◆ Information given:
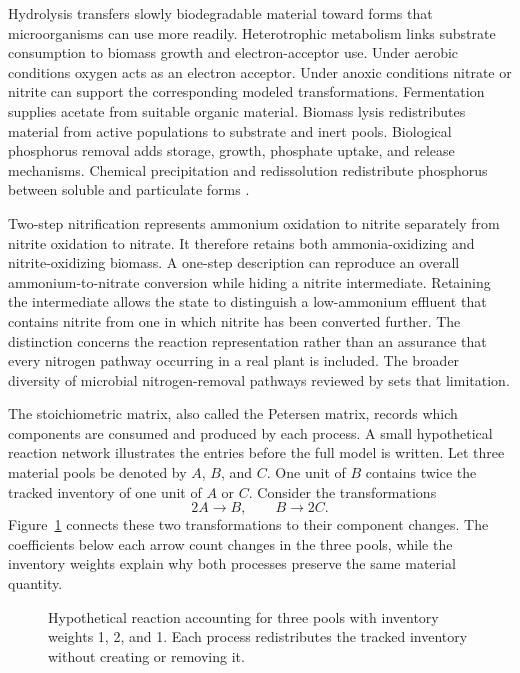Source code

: Hydrolysis transfers slowly biodegradable material toward forms that microorganisms can use more readily. Heterotrophic metabolism links substrate consumption to biomass growth and electron-acceptor use. Under aerobic conditions oxygen acts as an electron acceptor. Under anoxic conditions nitrate or nitrite can support the corresponding modeled transformations. Fermentation supplies acetate from suitable organic material. Biomass lysis redistributes material from active populations to substrate and inert pools. Biological phosphorus removal adds storage, growth, phosphate uptake, and release mechanisms. Chemical precipitation and redissolution redistribute phosphorus between soluble and particulate forms \citep{Henze2006,Guerrero2011}.

Two-step nitrification represents ammonium oxidation to nitrite separately from nitrite oxidation to nitrate. It therefore retains both ammonia-oxidizing and nitrite-oxidizing biomass. A one-step description can reproduce an overall ammonium-to-nitrate conversion while hiding a nitrite intermediate. Retaining the intermediate allows the state to distinguish a low-ammonium effluent that contains nitrite from one in which nitrite has been converted further. The distinction concerns the reaction representation rather than an assurance that every nitrogen pathway occurring in a real plant is included. The broader diversity of microbial nitrogen-removal pathways reviewed by \citet{Duan2022} sets that limitation.

The stoichiometric matrix, also called the Petersen matrix, records which components are consumed and produced by each process. A small hypothetical reaction network illustrates the entries before the full model is written. Let three material pools be denoted by $A$, $B$, and $C$. One unit of $B$ contains twice the tracked inventory of one unit of $A$ or $C$. Consider the transformations
\[
2A\longrightarrow B,\qquad B\longrightarrow2C.
\]
Figure~\ref{fig:reactor_reaction_accounting} connects these two transformations to their component changes. The coefficients below each arrow count changes in the three pools, while the inventory weights explain why both processes preserve the same material quantity.

\begin{figure}[htbp]
\centering

\caption{Hypothetical reaction accounting for three pools with inventory weights 1, 2, and 1. Each process redistributes the tracked inventory without creating or removing it.}
\label{fig:reactor_reaction_accounting}
\end{figure}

◆ Problem details: Nothing but the lines from the first line of the data above through the line holding "Hydrolysis transfers slowly" may appear in the response, copied exactly and without pictures.

◆ Solution:
Source code

: Hydrolysis transfers slowly biodegradable material toward forms that microorganisms can use more readily. Heterotrophic metabolism links substrate consumption to biomass growth and electron-acceptor use. Under aerobic conditions oxygen acts as an electron acceptor. Under anoxic conditions nitrate or nitrite can support the corresponding modeled transformations. Fermentation supplies acetate from suitable organic material. Biomass lysis redistributes material from active populations to substrate and inert pools. Biological phosphorus removal adds storage, growth, phosphate uptake, and release mechanisms. Chemical precipitation and redissolution redistribute phosphorus between soluble and particulate forms \citep{Henze2006,Guerrero2011}.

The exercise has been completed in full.